[What needs to be done]: Examine the listing below and state how many of its lines contain the word "IJhandlerIDnumber". Write only the number.

[The records]:

-------

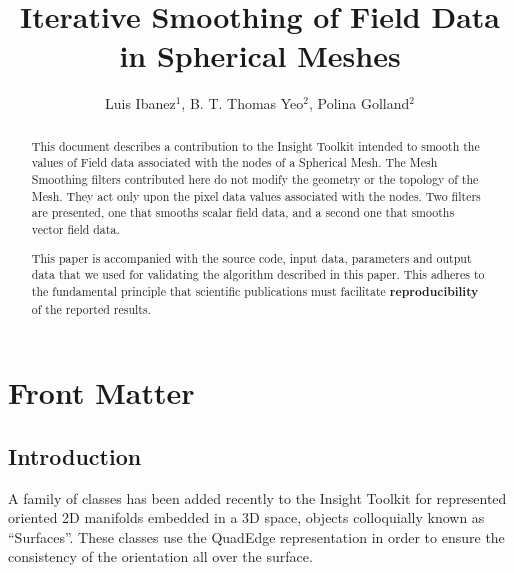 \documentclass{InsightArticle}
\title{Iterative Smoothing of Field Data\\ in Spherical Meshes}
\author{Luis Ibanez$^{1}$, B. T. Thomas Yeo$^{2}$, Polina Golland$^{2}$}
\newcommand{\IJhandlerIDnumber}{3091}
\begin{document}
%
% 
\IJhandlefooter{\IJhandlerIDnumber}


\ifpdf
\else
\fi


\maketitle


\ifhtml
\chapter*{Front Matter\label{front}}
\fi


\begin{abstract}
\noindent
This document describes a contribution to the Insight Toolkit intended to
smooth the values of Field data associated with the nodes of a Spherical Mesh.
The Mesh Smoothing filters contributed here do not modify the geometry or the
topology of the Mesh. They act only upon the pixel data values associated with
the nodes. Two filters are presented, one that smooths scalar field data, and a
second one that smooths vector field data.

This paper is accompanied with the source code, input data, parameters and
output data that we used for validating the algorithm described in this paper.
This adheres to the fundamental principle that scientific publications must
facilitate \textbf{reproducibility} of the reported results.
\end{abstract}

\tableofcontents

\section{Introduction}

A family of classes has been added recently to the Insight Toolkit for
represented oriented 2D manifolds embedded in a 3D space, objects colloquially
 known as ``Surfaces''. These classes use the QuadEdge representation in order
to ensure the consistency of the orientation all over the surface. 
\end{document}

-------

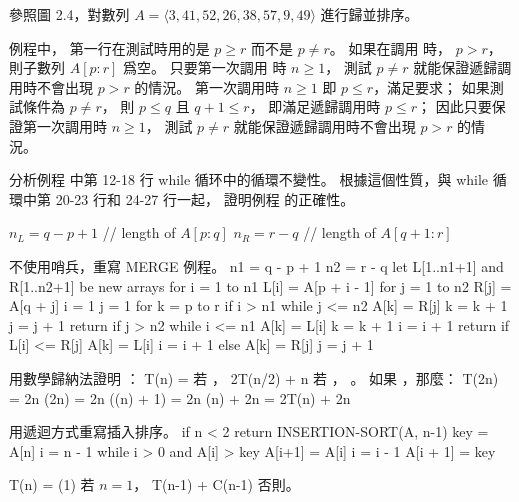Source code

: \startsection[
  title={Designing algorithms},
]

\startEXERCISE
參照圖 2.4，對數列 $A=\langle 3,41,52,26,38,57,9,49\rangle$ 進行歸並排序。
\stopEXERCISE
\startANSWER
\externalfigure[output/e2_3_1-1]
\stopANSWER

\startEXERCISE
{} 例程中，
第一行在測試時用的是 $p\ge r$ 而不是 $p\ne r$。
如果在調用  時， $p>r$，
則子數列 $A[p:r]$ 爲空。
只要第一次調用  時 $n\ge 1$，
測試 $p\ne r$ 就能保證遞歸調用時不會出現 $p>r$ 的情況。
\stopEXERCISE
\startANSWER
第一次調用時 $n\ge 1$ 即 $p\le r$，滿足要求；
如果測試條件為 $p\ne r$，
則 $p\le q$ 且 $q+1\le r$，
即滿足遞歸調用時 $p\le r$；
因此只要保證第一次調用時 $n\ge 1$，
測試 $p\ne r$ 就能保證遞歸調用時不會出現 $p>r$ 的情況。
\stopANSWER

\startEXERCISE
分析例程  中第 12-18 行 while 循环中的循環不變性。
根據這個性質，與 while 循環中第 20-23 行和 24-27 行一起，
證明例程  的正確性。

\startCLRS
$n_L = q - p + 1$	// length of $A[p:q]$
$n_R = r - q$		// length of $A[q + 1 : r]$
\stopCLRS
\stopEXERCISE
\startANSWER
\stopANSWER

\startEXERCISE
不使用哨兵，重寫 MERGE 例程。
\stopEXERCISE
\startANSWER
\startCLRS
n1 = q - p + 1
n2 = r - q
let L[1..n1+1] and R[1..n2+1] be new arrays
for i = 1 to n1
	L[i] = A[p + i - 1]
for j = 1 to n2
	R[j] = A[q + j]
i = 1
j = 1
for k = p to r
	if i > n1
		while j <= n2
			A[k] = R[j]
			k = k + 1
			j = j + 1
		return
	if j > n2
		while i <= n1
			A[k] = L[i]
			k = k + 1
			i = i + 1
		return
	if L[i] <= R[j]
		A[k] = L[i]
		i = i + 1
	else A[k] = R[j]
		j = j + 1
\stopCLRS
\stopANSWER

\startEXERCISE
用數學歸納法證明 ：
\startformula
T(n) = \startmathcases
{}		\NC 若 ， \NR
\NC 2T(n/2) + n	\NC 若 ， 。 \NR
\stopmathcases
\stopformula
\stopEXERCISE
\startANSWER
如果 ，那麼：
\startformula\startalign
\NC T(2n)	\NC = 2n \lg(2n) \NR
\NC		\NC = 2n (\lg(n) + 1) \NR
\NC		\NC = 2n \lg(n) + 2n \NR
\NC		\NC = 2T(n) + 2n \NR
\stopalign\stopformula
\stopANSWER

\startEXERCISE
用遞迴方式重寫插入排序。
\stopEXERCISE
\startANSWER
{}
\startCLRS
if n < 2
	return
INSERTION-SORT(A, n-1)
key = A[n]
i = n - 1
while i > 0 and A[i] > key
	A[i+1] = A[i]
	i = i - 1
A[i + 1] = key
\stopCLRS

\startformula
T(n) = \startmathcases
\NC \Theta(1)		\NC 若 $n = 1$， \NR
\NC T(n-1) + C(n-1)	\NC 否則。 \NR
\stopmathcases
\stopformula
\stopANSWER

-------

[Response for this exercise]: 2